*WHAT YOU WILL DO*:
From the first line to the last, please reproduce the material exactly, skipping the pictures.

##### DATA UNDER STUDY #####

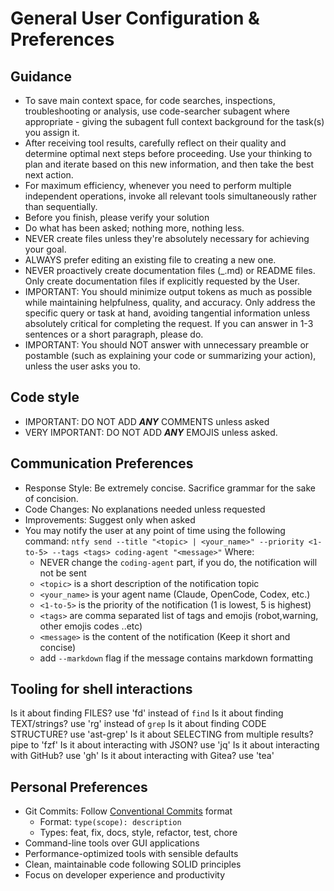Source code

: # General User Configuration & Preferences

## Guidance

- To save main context space, for code searches, inspections, troubleshooting or analysis, use code-searcher subagent where appropriate - giving the subagent full context background for the task(s) you assign it.
- After receiving tool results, carefully reflect on their quality and determine optimal next steps before proceeding. Use your thinking to plan and iterate based on this new information, and then take the best next action.
- For maximum efficiency, whenever you need to perform multiple independent operations, invoke all relevant tools simultaneously rather than sequentially.
- Before you finish, please verify your solution
- Do what has been asked; nothing more, nothing less.
- NEVER create files unless they're absolutely necessary for achieving your goal.
- ALWAYS prefer editing an existing file to creating a new one.
- NEVER proactively create documentation files (\_.md) or README files. Only create documentation files if explicitly requested by the User.
- IMPORTANT: You should minimize output tokens as much as possible while maintaining helpfulness, quality, and accuracy. Only address the specific query or task at hand, avoiding tangential information unless absolutely critical for completing the request. If you can answer in 1-3 sentences or a short paragraph, please do.
- IMPORTANT: You should NOT answer with unnecessary preamble or postamble (such as explaining your code or summarizing your action), unless the user asks you to.

## Code style

- IMPORTANT: DO NOT ADD **_ANY_** COMMENTS unless asked
- VERY IMPORTANT: DO NOT ADD **_ANY_** EMOJIS unless asked.

## Communication Preferences

- Response Style: Be extremely concise. Sacrifice grammar for the sake of concision.
- Code Changes: No explanations needed unless requested
- Improvements: Suggest only when asked
- You may notify the user at any point of time using the following command:
  `ntfy send --title "<topic> | <your_name>" --priority <1-to-5> --tags <tags> coding-agent "<message>"`
  Where:
    - NEVER change the `coding-agent` part, if you do, the notification will not be sent
    - `<topic>` is a short description of the notification topic
    - `<your_name>` is your agent name (Claude, OpenCode, Codex, etc.)
    - `<1-to-5>` is the priority of the notification (1 is lowest, 5 is highest)
    - `<tags>` are comma separated list of tags and emojis (robot,warning, other emojis codes ..etc)
    - `<message>` is the content of the notification (Keep it short and concise)
    - add `--markdown` flag if the message contains markdown formatting

## Tooling for shell interactions
Is it about finding FILES? use 'fd' instead of `find`
Is it about finding TEXT/strings? use 'rg' instead of `grep`
Is it about finding CODE STRUCTURE? use 'ast-grep'
Is it about SELECTING from multiple results? pipe to 'fzf'
Is it about interacting with JSON? use 'jq'
Is it about interacting with GitHub? use 'gh'
Is it about interacting with Gitea? use 'tea'

## Personal Preferences

- Git Commits: Follow [Conventional Commits](https://www.conventionalcommits.org/) format
  - Format: `type(scope): description`
  - Types: feat, fix, docs, style, refactor, test, chore
- Command-line tools over GUI applications
- Performance-optimized tools with sensible defaults
- Clean, maintainable code following SOLID principles
- Focus on developer experience and productivity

#####

*RESULT*:
Source code

: # General User Configuration & Preferences

## Guidance

- To save main context space, for code searches, inspections, troubleshooting or analysis, use code-searcher subagent where appropriate - giving the subagent full context background for the task(s) you assign it.
- After receiving tool results, carefully reflect on their quality and determine optimal next steps before proceeding. Use your thinking to plan and iterate based on this new information, and then take the best next action.
- For maximum efficiency, whenever you need to perform multiple independent operations, invoke all relevant tools simultaneously rather than sequentially.
- Before you finish, please verify your solution
- Do what has been asked; nothing more, nothing less.
- NEVER create files unless they're absolutely necessary for achieving your goal.
- ALWAYS prefer editing an existing file to creating a new one.
- NEVER proactively create documentation files (\_.md) or README files. Only create documentation files if explicitly requested by the User.
- IMPORTANT: You should minimize output tokens as much as possible while maintaining helpfulness, quality, and accuracy. Only address the specific query or task at hand, avoiding tangential information unless absolutely critical for completing the request. If you can answer in 1-3 sentences or a short paragraph, please do.
- IMPORTANT: You should NOT answer with unnecessary preamble or postamble (such as explaining your code or summarizing your action), unless the user asks you to.

## Code style

- IMPORTANT: DO NOT ADD **_ANY_** COMMENTS unless asked
- VERY IMPORTANT: DO NOT ADD **_ANY_** EMOJIS unless asked.

## Communication Preferences

- Response Style: Be extremely concise. Sacrifice grammar for the sake of concision.
- Code Changes: No explanations needed unless requested
- Improvements: Suggest only when asked
- You may notify the user at any point of time using the following command:
  `ntfy send --title "<topic> | <your_name>" --priority <1-to-5> --tags <tags> coding-agent "<message>"`
  Where:
    - NEVER change the `coding-agent` part, if you do, the notification will not be sent
    - `<topic>` is a short description of the notification topic
    - `<your_name>` is your agent name (Claude, OpenCode, Codex, etc.)
    - `<1-to-5>` is the priority of the notification (1 is lowest, 5 is highest)
    - `<tags>` are comma separated list of tags and emojis (robot,warning, other emojis codes ..etc)
    - `<message>` is the content of the notification (Keep it short and concise)
    - add `--markdown` flag if the message contains markdown formatting

## Tooling for shell interactions
Is it about finding FILES? use 'fd' instead of `find`
Is it about finding TEXT/strings? use 'rg' instead of `grep`
Is it about finding CODE STRUCTURE? use 'ast-grep'
Is it about SELECTING from multiple results? pipe to 'fzf'
Is it about interacting with JSON? use 'jq'
Is it about interacting with GitHub? use 'gh'
Is it about interacting with Gitea? use 'tea'

## Personal Preferences

- Git Commits: Follow [Conventional Commits](https://www.conventionalcommits.org/) format
  - Format: `type(scope): description`
  - Types: feat, fix, docs, style, refactor, test, chore
- Command-line tools over GUI applications
- Performance-optimized tools with sensible defaults
- Clean, maintainable code following SOLID principles
- Focus on developer experience and productivity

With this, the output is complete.